The vice president's spokeswoman, Alyssa Farah, said at the time that there was "no cause for alarm," but offered no more detail other than to say that "something came up" and kept Pence in Washington.
Even on Monday, Pence was nondescript. "It was a circumstance on the ground in New Hampshire that made our — our trip there no longer appropriate," Pence reportedly told CBS.
Farah did not respond to CNBC's inquiries Monday about why Pence's trip was canceled.
"I am shocked, disappointed, and heartbroken," said Granite Recovery Centers CEO, Eric Spofford, in a statement to CNBC. "Neither me nor anyone at Granite Recovery Centers was aware of Jeff's actions. It was unfortunately a well kept secret."
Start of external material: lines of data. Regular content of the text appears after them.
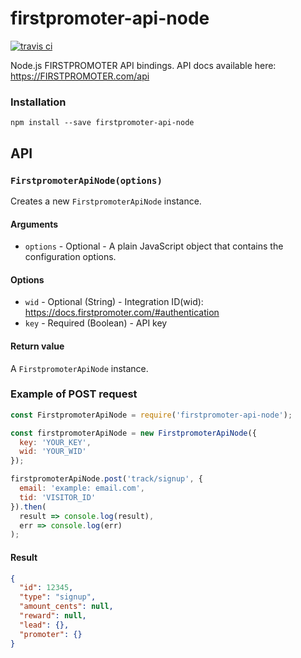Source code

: firstpromoter-api-node
==============

[![travis ci](https://travis-ci.org/FIRSTPROMOTER2/firstpromoter-api-node.svg?branch=master)](https://travis-ci.org/FIRSTPROMOTER2/firstpromoter-api-node)

Node.js FIRSTPROMOTER API bindings. API docs available here: https://FIRSTPROMOTER.com/api

### Installation

    npm install --save firstpromoter-api-node
    
## API

### `FirstpromoterApiNode(options)`

Creates a new `FirstpromoterApiNode` instance.

#### Arguments

- `options` - Optional - A plain JavaScript object that contains the configuration options.

#### Options

- `wid` - Optional (String) - Integration ID(wid): https://docs.firstpromoter.com/#authentication
- `key` - Required (Boolean) - API key

#### Return value

A `FirstpromoterApiNode` instance.

### Example of POST request

```js
const FirstpromoterApiNode = require('firstpromoter-api-node');

const firstpromoterApiNode = new FirstpromoterApiNode({
  key: 'YOUR_KEY',
  wid: 'YOUR_WID'
});

firstpromoterApiNode.post('track/signup', {
  email: 'example: email.com',
  tid: 'VISITOR_ID'
}).then(
  result => console.log(result),
  err => console.log(err)
);
```

#### Result

```json
{
  "id": 12345,
  "type": "signup",
  "amount_cents": null,
  "reward": null,
  "lead": {},
  "promoter": {}
}
```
"I don't condone what he did and I'm incredibly upset. He was terminated immediately," the statement said. "Granite Recovery Centers has over 200 of the most dedicated passionate people that go above and beyond to fight in the mission against addiction every single day. The actions of 1 do not discredit the amazing work they all do."
Hatch, 39, spent three seasons in the NFL between 2002 and 2005. The six-foot-six, 302-pound offensive tackle started in four games for the New York Giants, and was also on the roster for the Tampa Bay Buccaneers. He was the chief business development officer at Granite Recovery Centers before his firing.
His lawyer declined to comment.
Hatch acted as a drug courier for sources between New Hampshire and Massachusetts, according to his plea agreement. In July 2017, Hatch arranged via cell phone a pick-up of "approximately 1,500 grams of fentanyl" from a Massachusetts source, the documents show.
Hatch pleaded guilty to one count of using a phone to facilitate a fentanyl deal. He faces a maximum of four years in prison and a maximum fine of $250,000, according to his plea agreement.
Trafficking fentanyl, a Schedule II drug, in quantities over 400 grams holds a mandatory minimum sentence of 10 years in prison under federal law.
In 2017, Hatch discussed his past struggles with substance abuse as part of a panel with Sen. Jeanne Shaheen, D-N.H.
"I remember getting that bottle of pills and on that bottle it said you take one to two [every] four to six hours as needed for pain. And I remembered my experience with other drugs and realized that amount would cure my physical pain, a few more would kill the emotional pain," Hatch reportedly said at that event.
In a statement to CNBC, Shaheen said "Granite Staters seeking recovery from substance use disorders put their trust in Mr. Hatch and it's incredibly disappointing to see how badly that trust was betrayed. He needs to be held accountable."